▸ Activity: Each entry below should be given again exactly; the pictures stay out.

▸ Data for this exercise:
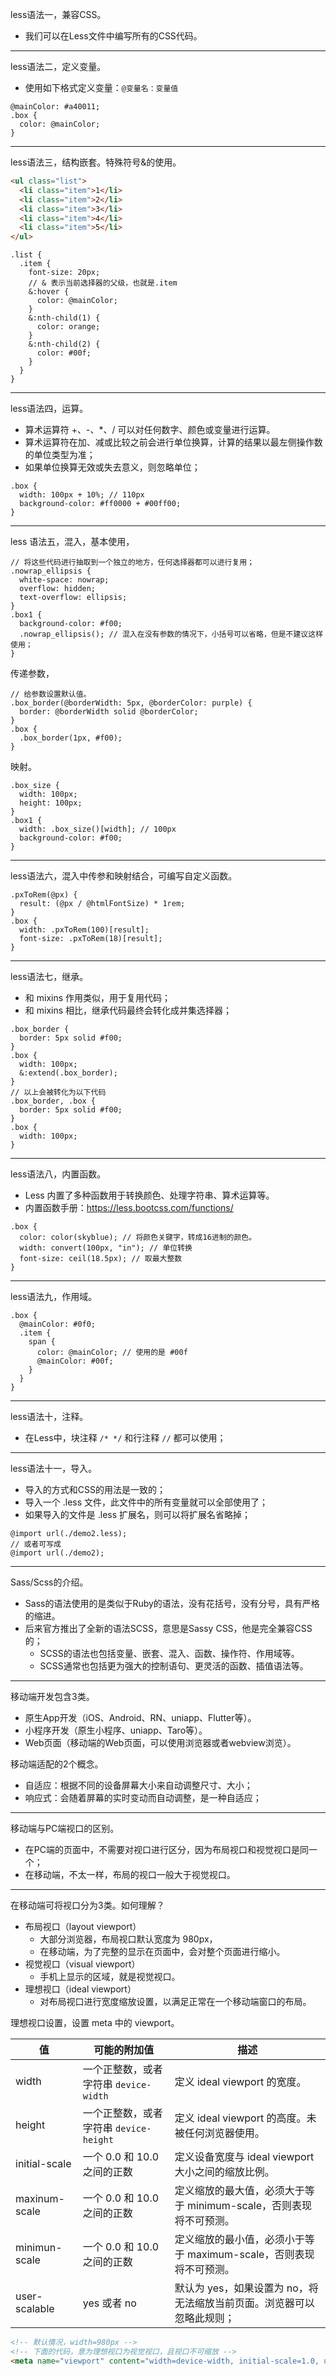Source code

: less语法一，兼容CSS。

- 我们可以在Less文件中编写所有的CSS代码。

-----

less语法二，定义变量。

- 使用如下格式定义变量：`@变量名：变量值`

```less
@mainColor: #a40011;
.box {
  color: @mainColor;
}
```

-----

less语法三，结构嵌套。特殊符号&的使用。

```html
<ul class="list">
  <li class="item">1</li>
  <li class="item">2</li>
  <li class="item">3</li>
  <li class="item">4</li>
  <li class="item">5</li>
</ul>
```

```less
.list {
  .item {
    font-size: 20px;
    // & 表示当前选择器的父级，也就是.item
    &:hover {
      color: @mainColor;
    }
    &:nth-child(1) {
      color: orange;
    }
    &:nth-child(2) {
      color: #00f;
    }
  }
}
```

-----

less语法四，运算。

- 算术运算符 +、-、*、/ 可以对任何数字、颜色或变量进行运算。
- 算术运算符在加、减或比较之前会进行单位换算，计算的结果以最左侧操作数的单位类型为准；
- 如果单位换算无效或失去意义，则忽略单位；

```less
.box {
  width: 100px + 10%; // 110px
  background-color: #ff0000 + #00ff00;
}
```

-----

less 语法五，混入，基本使用，

```less
// 将这些代码进行抽取到一个独立的地方，任何选择器都可以进行复用；
.nowrap_ellipsis {
  white-space: nowrap;
  overflow: hidden;
  text-overflow: ellipsis;
}
.box1 {
  background-color: #f00;
  .nowrap_ellipsis(); // 混入在没有参数的情况下，小括号可以省略，但是不建议这样使用；
}
```

传递参数，

```less
// 给参数设置默认值。
.box_border(@borderWidth: 5px, @borderColor: purple) {
  border: @borderWidth solid @borderColor;
}
.box {
  .box_border(1px, #f00);
}
```

映射。

```less
.box_size {
  width: 100px;
  height: 100px;
}
.box1 {
  width: .box_size()[width]; // 100px
  background-color: #f00;
}
```

-----

less语法六，混入中传参和映射结合，可编写自定义函数。

```less
.pxToRem(@px) {
  result: (@px / @htmlFontSize) * 1rem;
}
.box {
  width: .pxToRem(100)[result];
  font-size: .pxToRem(18)[result];
}
```

-----

less语法七，继承。

- 和 mixins 作用类似，用于复用代码；
- 和 mixins 相比，继承代码最终会转化成并集选择器；

```less
.box_border {
  border: 5px solid #f00;
}
.box {
  width: 100px;
  &:extend(.box_border);
}
// 以上会被转化为以下代码
.box_border, .box {
  border: 5px solid #f00;
}
.box {
  width: 100px;
}
```

-----

less语法八，内置函数。

- Less 内置了多种函数用于转换颜色、处理字符串、算术运算等。
- 内置函数手册：https://less.bootcss.com/functions/

```less
.box {
  color: color(skyblue); // 将颜色关键字，转成16进制的颜色。
  width: convert(100px, "in"); // 单位转换
  font-size: ceil(18.5px); // 取最大整数
}
```

-----

less语法九，作用域。

```less
.box {
  @mainColor: #0f0;
  .item {
    span {
      color: @mainColor; // 使用的是 #00f
      @mainColor: #00f;
    }
  }
}
```

-----

less语法十，注释。

- 在Less中，块注释 `/* */` 和行注释 `//` 都可以使用；

-----

less语法十一，导入。

- 导入的方式和CSS的用法是一致的；
- 导入一个 .less 文件，此文件中的所有变量就可以全部使用了；
- 如果导入的文件是 .less 扩展名，则可以将扩展名省略掉；

```less
@import url(./demo2.less);
// 或者可写成
@import url(./demo2);
```

-----

Sass/Scss的介绍。

- Sass的语法使用的是类似于Ruby的语法，没有花括号，没有分号，具有严格的缩进。
- 后来官方推出了全新的语法SCSS，意思是Sassy CSS，他是完全兼容CSS的；
  - SCSS的语法也包括变量、嵌套、混入、函数、操作符、作用域等。
  - SCSS通常也包括更为强大的控制语句、更灵活的函数、插值语法等。

-----

移动端开发包含3类。

- 原生App开发（iOS、Android、RN、uniapp、Flutter等）。
- 小程序开发（原生小程序、uniapp、Taro等）。
- Web页面（移动端的Web页面，可以使用浏览器或者webview浏览）。

移动端适配的2个概念。

- 自适应：根据不同的设备屏幕大小来自动调整尺寸、大小； 
- 响应式：会随着屏幕的实时变动而自动调整，是一种自适应；

-----

移动端与PC端视口的区别。

- 在PC端的页面中，不需要对视口进行区分，因为布局视口和视觉视口是同一个；
- 在移动端，不太一样，布局的视口一般大于视觉视口。

-----

在移动端可将视口分为3类。如何理解？

- 布局视口（layout viewport）
	- 大部分浏览器，布局视口默认宽度为 980px，
	- 在移动端，为了完整的显示在页面中，会对整个页面进行缩小。
- 视觉视口（visual viewport）
	- 手机上显示的区域，就是视觉视口。
- 理想视口（ideal viewport）
	- 对布局视口进行宽度缩放设置，以满足正常在一个移动端窗口的布局。

理想视口设置，设置 meta 中的 viewport。

| 值            | 可能的附加值                           | 描述                                                         |
| ------------- | -------------------------------------- | ------------------------------------------------------------ |
| width         | 一个正整数，或者字符串 `device-width`  | 定义 ideal viewport 的宽度。                                 |
| height        | 一个正整数，或者字符串 `device-height` | 定义 ideal viewport 的高度。未被任何浏览器使用。             |
| initial-scale | 一个 0.0 和 10.0 之间的正数            | 定义设备宽度与 ideal viewport 大小之间的缩放比例。           |
| maxinum-scale | 一个 0.0 和 10.0 之间的正数            | 定义缩放的最大值，必须大于等于 minimum-scale，否则表现将不可预测。 |
| minimun-scale | 一个 0.0 和 10.0 之间的正数            | 定义缩放的最小值，必须小于等于 maximum-scale，否则表现将不可预测。 |
| user-scalable | yes 或者 no                            | 默认为 yes，如果设置为 no，将无法缩放当前页面。浏览器可以忽略此规则； |

```html
<!-- 默认情况，width=980px -->
<!-- 下面的代码，意为理想视口为视觉视口，且视口不可缩放 -->
<meta name="viewport" content="width=device-width, initial-scale=1.0, user-scalable=no, minimum-scale=1.0, maximum-scale=1.0">
```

▸ Exercise output:
Source code

: less语法一，兼容CSS。

- 我们可以在Less文件中编写所有的CSS代码。

-----

less语法二，定义变量。

- 使用如下格式定义变量：`@变量名：变量值`

```less
@mainColor: #a40011;
.box {
  color: @mainColor;
}
```

-----

less语法三，结构嵌套。特殊符号&的使用。

```html
<ul class="list">
  <li class="item">1</li>
  <li class="item">2</li>
  <li class="item">3</li>
  <li class="item">4</li>
  <li class="item">5</li>
</ul>
```

```less
.list {
  .item {
    font-size: 20px;
    // & 表示当前选择器的父级，也就是.item
    &:hover {
      color: @mainColor;
    }
    &:nth-child(1) {
      color: orange;
    }
    &:nth-child(2) {
      color: #00f;
    }
  }
}
```

-----

less语法四，运算。

- 算术运算符 +、-、*、/ 可以对任何数字、颜色或变量进行运算。
- 算术运算符在加、减或比较之前会进行单位换算，计算的结果以最左侧操作数的单位类型为准；
- 如果单位换算无效或失去意义，则忽略单位；

```less
.box {
  width: 100px + 10%; // 110px
  background-color: #ff0000 + #00ff00;
}
```

-----

less 语法五，混入，基本使用，

```less
// 将这些代码进行抽取到一个独立的地方，任何选择器都可以进行复用；
.nowrap_ellipsis {
  white-space: nowrap;
  overflow: hidden;
  text-overflow: ellipsis;
}
.box1 {
  background-color: #f00;
  .nowrap_ellipsis(); // 混入在没有参数的情况下，小括号可以省略，但是不建议这样使用；
}
```

传递参数，

```less
// 给参数设置默认值。
.box_border(@borderWidth: 5px, @borderColor: purple) {
  border: @borderWidth solid @borderColor;
}
.box {
  .box_border(1px, #f00);
}
```

映射。

```less
.box_size {
  width: 100px;
  height: 100px;
}
.box1 {
  width: .box_size()[width]; // 100px
  background-color: #f00;
}
```

-----

less语法六，混入中传参和映射结合，可编写自定义函数。

```less
.pxToRem(@px) {
  result: (@px / @htmlFontSize) * 1rem;
}
.box {
  width: .pxToRem(100)[result];
  font-size: .pxToRem(18)[result];
}
```

-----

less语法七，继承。

- 和 mixins 作用类似，用于复用代码；
- 和 mixins 相比，继承代码最终会转化成并集选择器；

```less
.box_border {
  border: 5px solid #f00;
}
.box {
  width: 100px;
  &:extend(.box_border);
}
// 以上会被转化为以下代码
.box_border, .box {
  border: 5px solid #f00;
}
.box {
  width: 100px;
}
```

-----

less语法八，内置函数。

- Less 内置了多种函数用于转换颜色、处理字符串、算术运算等。
- 内置函数手册：https://less.bootcss.com/functions/

```less
.box {
  color: color(skyblue); // 将颜色关键字，转成16进制的颜色。
  width: convert(100px, "in"); // 单位转换
  font-size: ceil(18.5px); // 取最大整数
}
```

-----

less语法九，作用域。

```less
.box {
  @mainColor: #0f0;
  .item {
    span {
      color: @mainColor; // 使用的是 #00f
      @mainColor: #00f;
    }
  }
}
```

-----

less语法十，注释。

- 在Less中，块注释 `/* */` 和行注释 `//` 都可以使用；

-----

less语法十一，导入。

- 导入的方式和CSS的用法是一致的；
- 导入一个 .less 文件，此文件中的所有变量就可以全部使用了；
- 如果导入的文件是 .less 扩展名，则可以将扩展名省略掉；

```less
@import url(./demo2.less);
// 或者可写成
@import url(./demo2);
```

-----

Sass/Scss的介绍。

- Sass的语法使用的是类似于Ruby的语法，没有花括号，没有分号，具有严格的缩进。
- 后来官方推出了全新的语法SCSS，意思是Sassy CSS，他是完全兼容CSS的；
  - SCSS的语法也包括变量、嵌套、混入、函数、操作符、作用域等。
  - SCSS通常也包括更为强大的控制语句、更灵活的函数、插值语法等。

-----

移动端开发包含3类。

- 原生App开发（iOS、Android、RN、uniapp、Flutter等）。
- 小程序开发（原生小程序、uniapp、Taro等）。
- Web页面（移动端的Web页面，可以使用浏览器或者webview浏览）。

移动端适配的2个概念。

- 自适应：根据不同的设备屏幕大小来自动调整尺寸、大小； 
- 响应式：会随着屏幕的实时变动而自动调整，是一种自适应；

-----

移动端与PC端视口的区别。

- 在PC端的页面中，不需要对视口进行区分，因为布局视口和视觉视口是同一个；
- 在移动端，不太一样，布局的视口一般大于视觉视口。

-----

在移动端可将视口分为3类。如何理解？

- 布局视口（layout viewport）
	- 大部分浏览器，布局视口默认宽度为 980px，
	- 在移动端，为了完整的显示在页面中，会对整个页面进行缩小。
- 视觉视口（visual viewport）
	- 手机上显示的区域，就是视觉视口。
- 理想视口（ideal viewport）
	- 对布局视口进行宽度缩放设置，以满足正常在一个移动端窗口的布局。

理想视口设置，设置 meta 中的 viewport。

| 值            | 可能的附加值                           | 描述                                                         |
| ------------- | -------------------------------------- | ------------------------------------------------------------ |
| width         | 一个正整数，或者字符串 `device-width`  | 定义 ideal viewport 的宽度。                                 |
| height        | 一个正整数，或者字符串 `device-height` | 定义 ideal viewport 的高度。未被任何浏览器使用。             |
| initial-scale | 一个 0.0 和 10.0 之间的正数            | 定义设备宽度与 ideal viewport 大小之间的缩放比例。           |
| maxinum-scale | 一个 0.0 和 10.0 之间的正数            | 定义缩放的最大值，必须大于等于 minimum-scale，否则表现将不可预测。 |
| minimun-scale | 一个 0.0 和 10.0 之间的正数            | 定义缩放的最小值，必须小于等于 maximum-scale，否则表现将不可预测。 |
| user-scalable | yes 或者 no                            | 默认为 yes，如果设置为 no，将无法缩放当前页面。浏览器可以忽略此规则； |

```html
<!-- 默认情况，width=980px -->
<!-- 下面的代码，意为理想视口为视觉视口，且视口不可缩放 -->
<meta name="viewport" content="width=device-width, initial-scale=1.0, user-scalable=no, minimum-scale=1.0, maximum-scale=1.0">
```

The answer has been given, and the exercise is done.